Note: Medical malpractice timing can hinge on what facts you can prove (for example, when you could reasonably have discovered the harm). DocketMath focuses on date math, while your evidence determines how the law applies.
Limitation period
1) Core civil limitation structure (what most people mean by “medical malpractice”)
Turkey’s civil claim for compensation is commonly analyzed under general limitation rules in the Turkish Code of Obligations (TBK). In practice, two “time horizons” often matter:
- A general long-stop (outer limit): even if you didn’t sue yet, there is typically a final cutoff based on when the harmful conduct occurred.
- A relative shorter clock: triggered when the claimant learns (or can be expected to learn) about the damage and the responsible person.
Because the exact outcome depends on the cause of action framing and the type of claim, you’ll get the most value by inputting the dates that represent your best-supported timeline.
2) How to think about the timeline (inputs that move the result)
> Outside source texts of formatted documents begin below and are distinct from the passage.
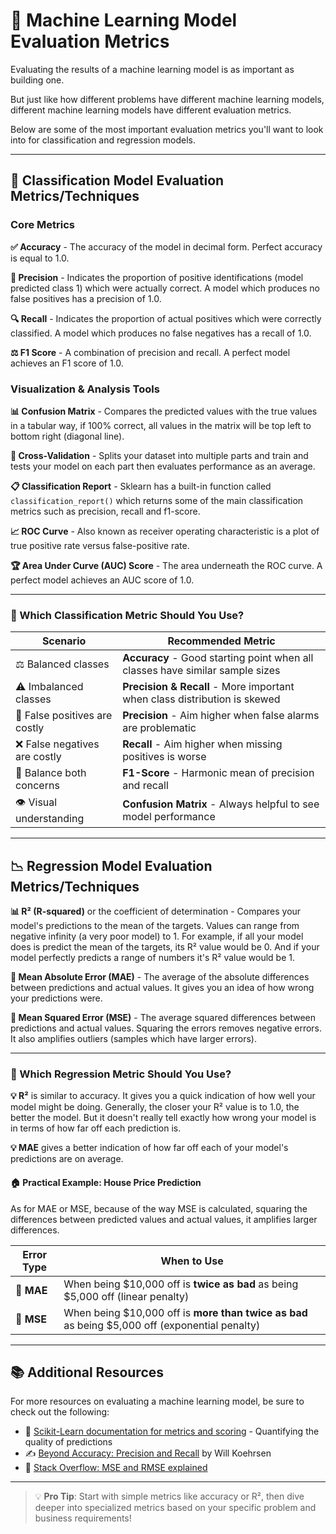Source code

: # 🤖 Machine Learning Model Evaluation Metrics

Evaluating the results of a machine learning model is as important as building one.

But just like how different problems have different machine learning models, different machine learning models have different evaluation metrics.

Below are some of the most important evaluation metrics you'll want to look into for classification and regression models.

---

## 🎯 Classification Model Evaluation Metrics/Techniques

### Core Metrics

**✅ Accuracy** - The accuracy of the model in decimal form. Perfect accuracy is equal to 1.0.

**🎯 Precision** - Indicates the proportion of positive identifications (model predicted class 1) which were actually correct. A model which produces no false positives has a precision of 1.0.

**🔍 Recall** - Indicates the proportion of actual positives which were correctly classified. A model which produces no false negatives has a recall of 1.0.

**⚖️ F1 Score** - A combination of precision and recall. A perfect model achieves an F1 score of 1.0.

### Visualization & Analysis Tools

**📊 Confusion Matrix** - Compares the predicted values with the true values in a tabular way, if 100% correct, all values in the matrix will be top left to bottom right (diagonal line).

**🔄 Cross-Validation** - Splits your dataset into multiple parts and train and tests your model on each part then evaluates performance as an average.

**📋 Classification Report** - Sklearn has a built-in function called `classification_report()` which returns some of the main classification metrics such as precision, recall and f1-score.

**📈 ROC Curve** - Also known as receiver operating characteristic is a plot of true positive rate versus false-positive rate.

**🏆 Area Under Curve (AUC) Score** - The area underneath the ROC curve. A perfect model achieves an AUC score of 1.0.

---

### 🤔 Which Classification Metric Should You Use?

| Scenario | Recommended Metric |
|----------|-------------------|
| ⚖️ Balanced classes | **Accuracy** - Good starting point when all classes have similar sample sizes |
| ⚠️ Imbalanced classes | **Precision & Recall** - More important when class distribution is skewed |
| 🚫 False positives are costly | **Precision** - Aim higher when false alarms are problematic |
| ❌ False negatives are costly | **Recall** - Aim higher when missing positives is worse |
| 🎯 Balance both concerns | **F1-Score** - Harmonic mean of precision and recall |
| 👁️ Visual understanding | **Confusion Matrix** - Always helpful to see model performance |

---

## 📉 Regression Model Evaluation Metrics/Techniques

**📊 R² (R-squared)** or the coefficient of determination - Compares your model's predictions to the mean of the targets. Values can range from negative infinity (a very poor model) to 1. For example, if all your model does is predict the mean of the targets, its R² value would be 0. And if your model perfectly predicts a range of numbers it's R² value would be 1.

**📏 Mean Absolute Error (MAE)** - The average of the absolute differences between predictions and actual values. It gives you an idea of how wrong your predictions were.

**📐 Mean Squared Error (MSE)** - The average squared differences between predictions and actual values. Squaring the errors removes negative errors. It also amplifies outliers (samples which have larger errors).

---

### 🤔 Which Regression Metric Should You Use?

**💡 R²** is similar to accuracy. It gives you a quick indication of how well your model might be doing. Generally, the closer your R² value is to 1.0, the better the model. But it doesn't really tell exactly how wrong your model is in terms of how far off each prediction is.

**💡 MAE** gives a better indication of how far off each of your model's predictions are on average.

#### 🏠 Practical Example: House Price Prediction

As for MAE or MSE, because of the way MSE is calculated, squaring the differences between predicted values and actual values, it amplifies larger differences.

| Error Type | When to Use |
|------------|-------------|
| **📏 MAE** | When being $10,000 off is **twice as bad** as being $5,000 off (linear penalty) |
| **📐 MSE** | When being $10,000 off is **more than twice as bad** as being $5,000 off (exponential penalty) |

---

## 📚 Additional Resources

For more resources on evaluating a machine learning model, be sure to check out the following:

- 📖 [Scikit-Learn documentation for metrics and scoring](https://scikit-learn.org/stable/modules/model_evaluation.html) - Quantifying the quality of predictions
- ✍️ [Beyond Accuracy: Precision and Recall](https://towardsdatascience.com/beyond-accuracy-precision-and-recall-3da06bea9f6c) by Will Koehrsen
- 💬 [Stack Overflow: MSE and RMSE explained](https://stackoverflow.com/questions/17197492/is-there-a-library-function-for-root-mean-square-error-rmse-in-python)

---

> 💡 **Pro Tip**: Start with simple metrics like accuracy or R², then dive deeper into specialized metrics based on your specific problem and business requirements!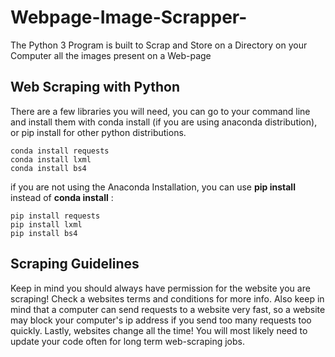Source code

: # Webpage-Image-Scrapper-
The Python 3 Program is built to Scrap and Store on a Directory on your Computer all the images present on a Web-page 

## Web Scraping with Python

There are a few libraries you will need, you can go to your command line and install them with conda install (if you are using anaconda distribution), or pip install for other python distributions.

    conda install requests
    conda install lxml
    conda install bs4
    
if you are not using the Anaconda Installation, you can use **pip install** instead of **conda install** :

    pip install requests
    pip install lxml
    pip install bs4

## Scraping Guidelines

Keep in mind you should always have permission for the website you are scraping! Check a websites terms and conditions for more info. Also keep in mind that a computer can send requests to a website very fast, so a website may block your computer's ip address if you send too many requests too quickly. Lastly, websites change all the time! You will most likely need to update your code often for long term web-scraping jobs.

    


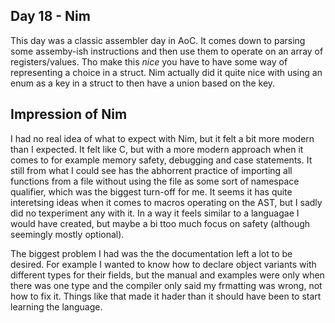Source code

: ## Day 18 - Nim

This day was a classic assembler day in AoC. It comes down to parsing some assemby-ish instructions and then use them to operate on an array of registers/values. Tho make this _nice_ you have to have some way of representing a choice in a struct. Nim actually did it quite nice with using an enum as a key in a struct to then have a union based on the key. 

## Impression of Nim

I had no real idea of what to expect with Nim, but it felt a bit more modern than I expected. It felt like C, but with a more modern approach when it comes to for example memory safety, debugging and case statements. It still from what I could see has the abhorrent practice of importing all functions from a file without using the file as some sort of namespace qualifier, which was the biggest turn-off for me. It seems it has quite interetsing ideas when it comes to macros operating on the AST, but I sadly did no texperiment any with it. In a way it feels similar to a languagae I would have created, but maybe a bi ttoo much focus on safety (although seemingly mostly optional). 

The biggest problem I had was the the documentation left a lot to be desired. For example I wanted to know how to declare object variants with different types for their fields, but the manual and examples were only when there was one type and the compiler only said my frmatting was wrong, not how to fix it. Things like that made it hader than it should have been to start learning the language.
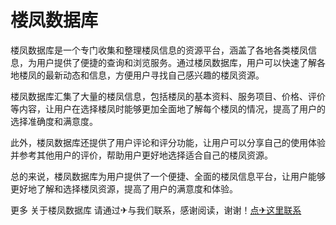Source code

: # 楼凤数据库

楼凤数据库是一个专门收集和整理楼凤信息的资源平台，涵盖了各地各类楼凤信息，为用户提供了便捷的查询和浏览服务。通过楼凤数据库，用户可以快速了解各地楼凤的最新动态和信息，方便用户寻找自己感兴趣的楼凤资源。

楼凤数据库汇集了大量的楼凤信息，包括楼凤的基本资料、服务项目、价格、评价等内容，让用户在选择楼凤时能够更加全面地了解每个楼凤的情况，提高了用户的选择准确度和满意度。

此外，楼凤数据库还提供了用户评论和评分功能，让用户可以分享自己的使用体验并参考其他用户的评价，帮助用户更好地选择适合自己的楼凤资源。

总的来说，楼凤数据库为用户提供了一个便捷、全面的楼凤信息平台，让用户能够更好地了解和选择楼凤资源，提高了用户的满意度和体验。

更多 关于楼凤数据库 请通过✈与我们联系，感谢阅读，谢谢！[点✈这里联系](https://sms.k02.cc)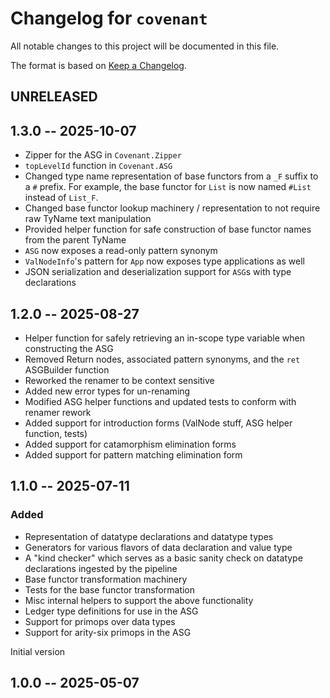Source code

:# Changelog for `covenant`

All notable changes to this project will be documented in this file.

The format is based on [Keep a Changelog](https://keepachangelog.com/en/1.1.0/).

## UNRELEASED

## 1.3.0 -- 2025-10-07

* Zipper for the ASG in `Covenant.Zipper`
* `topLevelId` function in `Covenant.ASG`
* Changed type name representation of base functors from a `_F` suffix to a `#` prefix. For example, the base functor for `List` is now named `#List` instead of `List_F`. 
* Changed base functor lookup machinery / representation to not require raw TyName text manipulation 
* Provided helper function for safe construction of base functor names from the parent TyName
* `ASG` now exposes a read-only pattern synonym
* `ValNodeInfo`'s pattern for `App` now exposes type applications as well
* JSON serialization and deserialization support for `ASG`s with type
  declarations

## 1.2.0 -- 2025-08-27

* Helper function for safely retrieving an in-scope type variable when constructing the ASG  
* Removed Return nodes, associated pattern synonyms, and the `ret` ASGBuilder function
* Reworked the renamer to be context sensitive
* Added new error types for un-renaming
* Modified ASG helper functions and updated tests to conform with renamer rework
* Added support for introduction forms (ValNode stuff, ASG helper function, tests)
* Added support for catamorphism elimination forms
* Added support for pattern matching elimination form

## 1.1.0 -- 2025-07-11

### Added 

* Representation of datatype declarations and datatype types 
* Generators for various flavors of data declaration and value type 
* A "kind checker" which serves as a basic sanity check on datatype declarations ingested by the pipeline 
* Base functor transformation machinery 
* Tests for the base functor transformation 
* Misc internal helpers to support the above functionality 
* Ledger type definitions for use in the ASG
* Support for primops over data types
* Support for arity-six primops in the ASG

Initial version

## 1.0.0 -- 2025-05-07
  
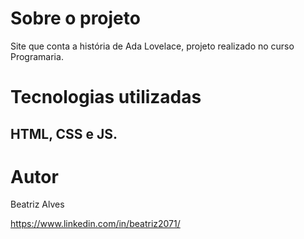 #  Sobre o projeto


Site que conta a história de Ada Lovelace, projeto realizado no curso Programaria. 

  
#  Tecnologias utilizadas

## HTML, CSS e JS. 


#  Autor

  

Beatriz Alves

  

https://www.linkedin.com/in/beatriz2071/
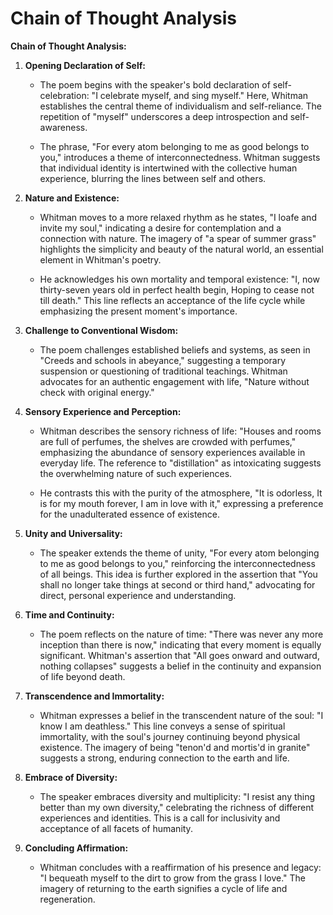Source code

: # Chain of Thought Analysis

**Chain of Thought Analysis:**

1. **Opening Declaration of Self:**

   - The poem begins with the speaker's bold declaration of self-celebration: "I celebrate myself, and sing myself." Here, Whitman establishes the central theme of individualism and self-reliance. The repetition of "myself" underscores a deep introspection and self-awareness.

   - The phrase, "For every atom belonging to me as good belongs to you," introduces a theme of interconnectedness. Whitman suggests that individual identity is intertwined with the collective human experience, blurring the lines between self and others.

2. **Nature and Existence:**

   - Whitman moves to a more relaxed rhythm as he states, "I loafe and invite my soul," indicating a desire for contemplation and a connection with nature. The imagery of "a spear of summer grass" highlights the simplicity and beauty of the natural world, an essential element in Whitman's poetry.

   - He acknowledges his own mortality and temporal existence: "I, now thirty-seven years old in perfect health begin, Hoping to cease not till death." This line reflects an acceptance of the life cycle while emphasizing the present moment's importance.

3. **Challenge to Conventional Wisdom:**

   - The poem challenges established beliefs and systems, as seen in "Creeds and schools in abeyance," suggesting a temporary suspension or questioning of traditional teachings. Whitman advocates for an authentic engagement with life, "Nature without check with original energy."

4. **Sensory Experience and Perception:**

   - Whitman describes the sensory richness of life: "Houses and rooms are full of perfumes, the shelves are crowded with perfumes," emphasizing the abundance of sensory experiences available in everyday life. The reference to "distillation" as intoxicating suggests the overwhelming nature of such experiences.

   - He contrasts this with the purity of the atmosphere, "It is odorless, It is for my mouth forever, I am in love with it," expressing a preference for the unadulterated essence of existence.

5. **Unity and Universality:**

   - The speaker extends the theme of unity, "For every atom belonging to me as good belongs to you," reinforcing the interconnectedness of all beings. This idea is further explored in the assertion that "You shall no longer take things at second or third hand," advocating for direct, personal experience and understanding.

6. **Time and Continuity:**

   - The poem reflects on the nature of time: "There was never any more inception than there is now," indicating that every moment is equally significant. Whitman's assertion that "All goes onward and outward, nothing collapses" suggests a belief in the continuity and expansion of life beyond death.

7. **Transcendence and Immortality:**

   - Whitman expresses a belief in the transcendent nature of the soul: "I know I am deathless." This line conveys a sense of spiritual immortality, with the soul's journey continuing beyond physical existence. The imagery of being "tenon'd and mortis'd in granite" suggests a strong, enduring connection to the earth and life.

8. **Embrace of Diversity:**

   - The speaker embraces diversity and multiplicity: "I resist any thing better than my own diversity," celebrating the richness of different experiences and identities. This is a call for inclusivity and acceptance of all facets of humanity.

9. **Concluding Affirmation:**

   - Whitman concludes with a reaffirmation of his presence and legacy: "I bequeath myself to the dirt to grow from the grass I love." The imagery of returning to the earth signifies a cycle of life and regeneration.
When you use DocketMath, you’ll typically be asked for these dates:
- Treatment date (or the date of the act/omission you allege caused the harm)
- Discovery date (when you knew or should have known of the damage and the liable party)
- Filing date (if you’re evaluating whether a suit is timely)
- Any relevant interrupting event (see “Key exceptions”)
Even a small shift in discovery date can materially change the “relative” limitation outcome, while the treatment/act date anchors the “long-stop” horizon.
3) Typical planning workflow (without assuming facts you don’t have)
Use this approach to avoid deadline surprises:
- Put the treatment date on record (the earliest alleged negligent act matters for many analyses).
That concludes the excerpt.